Ich möchte die Idee des „Virtual Classrooms“ in diesem Zusammenhang ausbauen und in naher Zukunft in einer transatlantischen Lehrveranstaltung über Video Conferencing ebenfalls mit amerikanischen Kollegen und Studenten zusammenarbeiten. Bei guter Gelegenheit werde ich wiederum in einer transaktionalen Lehrveranstaltung im Co-Teaching und unter Beizug der Originalakteure und Originalakten eine komplexe Transaktion durchführen.
Ich werde in nächster Zukunft weiterhin versuchen, im Rahmen der mir selbst auferlegten zeitlichen Schranken für das Lehren didaktisch zu experimentieren, wozu vor allem die Ausnützung von Möglichkeiten neuer Medien gehören, wie zum Beispiel „Virtual Classrooms“, Video Conferencing und „Distance Learning“.
Da die Beratungs- und Publikationstätigkeiten in den nächsten Jahren Priorität haben werden, werden alle Lehrveranstaltungen sach- und zeitgerecht verblockt durchgeführt, damit möglichst wenige Friktionen entstehen. Die Idee des „Virtual Classrooms“ und die Fortführung der Idee des „Lehrens vor Ort“, d.h. Teil eines Seminarraumes an der Susenbergstrasse, mögen dabei ebenfalls hilfreich sein.
Im übrigen habe ich vorwiegend die Absicht zu lesen und wieder einmal selbst zu lernen und die Ergebnisse dann in die Forschungs- und Publikationsprojekte „The Global Lawyer“, „Law and Innovation“ und „The Role of the Corporate Sector in International Governance“ und „Konzept und Konturen eines schweizerisch amerikanischen Kulturaustausches“einzubringen. Das Gleiche gilt für die theoretischen Arbeiten, die eher dem Bereich „Expertenwissen“ und „Angewandte Forschung“ zuzuordnenden sind, wie „Strategie und Recht“, „Strategische Rechtsberatung“, „Issue Management“, „Recht und Kommunikation“ und „Recht und Reputation“.
Um die mehrjährige konsularische und publizistische Tätigkeit im Bereiche der Professional Service Firm auch höher semestrigen Studenten auf beiden Seiten des Ozeans zugänglich zu machen, arbeite ich in diesem Jahr an einem ausgedehnten Konzept für eine Lehrveranstaltung „The Changing Legal Professions – From an International Perspective“. Die Pläne zur Generierung von Expertenwissen als kommerzielle Dienstleitung, in der eine moderierende und facilitierende Lehrtätigkeit im Vordergrund steht, sind eher der zukünftigen Beratungstätigkeit als der Hochschultätigkeit zuzuordnen. Time will tell.

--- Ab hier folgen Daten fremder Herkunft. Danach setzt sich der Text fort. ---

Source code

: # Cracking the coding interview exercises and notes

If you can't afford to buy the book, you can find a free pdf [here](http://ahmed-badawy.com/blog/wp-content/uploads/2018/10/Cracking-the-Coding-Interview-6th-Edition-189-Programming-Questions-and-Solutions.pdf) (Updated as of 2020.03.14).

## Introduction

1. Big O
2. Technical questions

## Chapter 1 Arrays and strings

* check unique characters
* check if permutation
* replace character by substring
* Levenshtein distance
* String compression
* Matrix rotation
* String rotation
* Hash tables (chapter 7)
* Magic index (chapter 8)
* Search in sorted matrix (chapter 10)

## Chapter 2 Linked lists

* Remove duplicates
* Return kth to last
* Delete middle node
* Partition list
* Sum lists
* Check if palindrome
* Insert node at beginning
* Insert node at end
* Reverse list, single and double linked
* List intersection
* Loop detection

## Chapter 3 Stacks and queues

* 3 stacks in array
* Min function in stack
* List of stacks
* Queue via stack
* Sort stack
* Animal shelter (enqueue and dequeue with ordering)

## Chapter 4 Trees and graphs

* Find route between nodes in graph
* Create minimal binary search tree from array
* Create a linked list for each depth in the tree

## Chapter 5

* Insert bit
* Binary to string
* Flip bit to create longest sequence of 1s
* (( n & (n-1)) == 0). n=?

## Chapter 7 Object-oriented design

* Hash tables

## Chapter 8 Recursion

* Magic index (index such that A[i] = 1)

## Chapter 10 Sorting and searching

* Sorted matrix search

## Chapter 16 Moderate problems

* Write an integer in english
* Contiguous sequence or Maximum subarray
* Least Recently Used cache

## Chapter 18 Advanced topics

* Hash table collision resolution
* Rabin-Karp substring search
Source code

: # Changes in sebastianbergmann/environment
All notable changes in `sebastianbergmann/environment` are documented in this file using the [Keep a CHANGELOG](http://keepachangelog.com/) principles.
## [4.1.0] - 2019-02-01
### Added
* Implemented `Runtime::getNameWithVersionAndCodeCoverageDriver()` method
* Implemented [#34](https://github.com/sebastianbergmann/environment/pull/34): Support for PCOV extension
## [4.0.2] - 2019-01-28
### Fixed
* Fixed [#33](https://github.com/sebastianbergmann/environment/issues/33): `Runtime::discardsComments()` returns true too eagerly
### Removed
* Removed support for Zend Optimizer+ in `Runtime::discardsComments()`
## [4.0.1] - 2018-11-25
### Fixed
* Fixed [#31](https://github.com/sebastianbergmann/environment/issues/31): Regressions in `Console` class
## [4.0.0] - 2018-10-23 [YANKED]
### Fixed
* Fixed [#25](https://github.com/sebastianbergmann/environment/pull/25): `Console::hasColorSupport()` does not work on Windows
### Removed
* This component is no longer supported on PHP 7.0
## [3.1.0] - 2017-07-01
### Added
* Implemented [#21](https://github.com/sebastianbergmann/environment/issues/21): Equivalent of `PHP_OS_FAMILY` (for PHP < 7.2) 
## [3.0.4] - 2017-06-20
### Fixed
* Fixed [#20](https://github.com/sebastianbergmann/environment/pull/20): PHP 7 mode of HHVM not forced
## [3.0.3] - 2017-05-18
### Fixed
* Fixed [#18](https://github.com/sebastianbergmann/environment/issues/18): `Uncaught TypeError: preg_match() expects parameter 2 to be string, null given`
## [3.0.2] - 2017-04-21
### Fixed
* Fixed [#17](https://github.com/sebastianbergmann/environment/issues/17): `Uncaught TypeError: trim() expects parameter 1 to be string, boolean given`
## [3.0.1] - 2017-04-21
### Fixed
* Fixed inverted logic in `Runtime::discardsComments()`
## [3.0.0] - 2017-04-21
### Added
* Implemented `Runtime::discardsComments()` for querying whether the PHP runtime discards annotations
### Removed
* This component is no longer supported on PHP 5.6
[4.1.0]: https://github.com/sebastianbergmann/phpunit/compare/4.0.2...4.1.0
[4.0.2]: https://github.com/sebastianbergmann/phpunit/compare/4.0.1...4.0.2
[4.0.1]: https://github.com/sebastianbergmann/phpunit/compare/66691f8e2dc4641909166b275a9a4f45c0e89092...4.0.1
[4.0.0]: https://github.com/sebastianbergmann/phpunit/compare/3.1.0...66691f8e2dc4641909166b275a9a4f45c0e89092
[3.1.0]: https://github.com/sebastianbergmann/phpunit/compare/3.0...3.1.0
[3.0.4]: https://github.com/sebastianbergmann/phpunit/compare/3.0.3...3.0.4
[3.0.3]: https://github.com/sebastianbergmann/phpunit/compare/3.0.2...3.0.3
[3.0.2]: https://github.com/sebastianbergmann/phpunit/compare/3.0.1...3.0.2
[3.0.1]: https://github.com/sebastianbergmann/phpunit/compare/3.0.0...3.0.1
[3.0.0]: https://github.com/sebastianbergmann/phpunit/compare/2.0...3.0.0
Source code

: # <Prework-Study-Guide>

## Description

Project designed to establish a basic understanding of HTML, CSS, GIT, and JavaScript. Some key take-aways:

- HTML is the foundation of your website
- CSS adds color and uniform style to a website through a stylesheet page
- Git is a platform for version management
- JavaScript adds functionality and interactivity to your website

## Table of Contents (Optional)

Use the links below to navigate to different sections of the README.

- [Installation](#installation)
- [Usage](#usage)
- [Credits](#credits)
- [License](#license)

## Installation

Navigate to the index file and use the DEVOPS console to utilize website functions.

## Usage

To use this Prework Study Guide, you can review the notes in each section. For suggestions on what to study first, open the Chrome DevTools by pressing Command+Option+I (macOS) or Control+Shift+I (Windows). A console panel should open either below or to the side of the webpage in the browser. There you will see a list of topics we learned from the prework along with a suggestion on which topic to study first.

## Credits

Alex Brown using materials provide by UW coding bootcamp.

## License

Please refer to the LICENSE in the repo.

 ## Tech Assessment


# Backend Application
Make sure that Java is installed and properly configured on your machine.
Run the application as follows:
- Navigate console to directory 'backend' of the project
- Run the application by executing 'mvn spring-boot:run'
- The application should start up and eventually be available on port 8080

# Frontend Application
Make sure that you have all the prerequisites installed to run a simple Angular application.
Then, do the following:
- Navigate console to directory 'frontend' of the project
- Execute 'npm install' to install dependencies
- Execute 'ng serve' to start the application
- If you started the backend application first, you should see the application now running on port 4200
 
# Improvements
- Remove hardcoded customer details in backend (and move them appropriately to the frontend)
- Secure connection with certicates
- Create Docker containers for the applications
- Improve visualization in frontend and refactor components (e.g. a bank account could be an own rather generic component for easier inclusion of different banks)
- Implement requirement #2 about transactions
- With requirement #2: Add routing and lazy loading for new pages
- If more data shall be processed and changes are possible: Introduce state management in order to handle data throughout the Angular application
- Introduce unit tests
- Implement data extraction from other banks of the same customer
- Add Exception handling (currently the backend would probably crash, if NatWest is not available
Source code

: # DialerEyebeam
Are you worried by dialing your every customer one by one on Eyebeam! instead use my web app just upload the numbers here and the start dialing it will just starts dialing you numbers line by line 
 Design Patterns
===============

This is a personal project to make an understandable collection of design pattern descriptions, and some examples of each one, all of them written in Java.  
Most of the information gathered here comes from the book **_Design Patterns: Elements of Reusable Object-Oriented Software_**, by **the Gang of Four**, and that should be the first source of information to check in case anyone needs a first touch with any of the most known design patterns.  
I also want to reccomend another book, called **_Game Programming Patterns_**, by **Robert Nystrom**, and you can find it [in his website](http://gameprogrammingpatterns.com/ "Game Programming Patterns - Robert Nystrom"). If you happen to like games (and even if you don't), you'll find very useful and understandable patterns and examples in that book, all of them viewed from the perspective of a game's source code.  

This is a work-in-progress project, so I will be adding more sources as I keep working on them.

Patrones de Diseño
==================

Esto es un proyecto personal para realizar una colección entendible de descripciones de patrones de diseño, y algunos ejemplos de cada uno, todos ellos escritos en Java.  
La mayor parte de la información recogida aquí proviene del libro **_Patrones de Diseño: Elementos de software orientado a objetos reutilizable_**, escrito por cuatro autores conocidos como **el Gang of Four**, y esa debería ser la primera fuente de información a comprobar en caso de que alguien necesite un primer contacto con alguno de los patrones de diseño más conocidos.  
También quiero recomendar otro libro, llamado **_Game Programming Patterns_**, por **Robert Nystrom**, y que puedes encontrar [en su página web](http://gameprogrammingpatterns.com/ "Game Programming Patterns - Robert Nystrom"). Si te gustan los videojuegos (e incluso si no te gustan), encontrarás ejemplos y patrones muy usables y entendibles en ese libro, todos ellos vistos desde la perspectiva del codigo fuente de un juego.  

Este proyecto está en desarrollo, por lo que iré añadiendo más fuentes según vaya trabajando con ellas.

Da das Lehren nach der Emeritierung in den Hintergrund gerückt ist, wird Jens Drolshammer in diesem Bereich gelegentliche Forschungsprojekte mit Kollegen durchführen und sich vermehrt seinen Interessen im Bereich der Musik und der Kunst widmen. Falls ein ihm passendes Projekt vorhanden ist, will er wieder regelmässig an die Harvard Law School gehen als senior fellow und visiting researcher und als Student der Longy School of Music.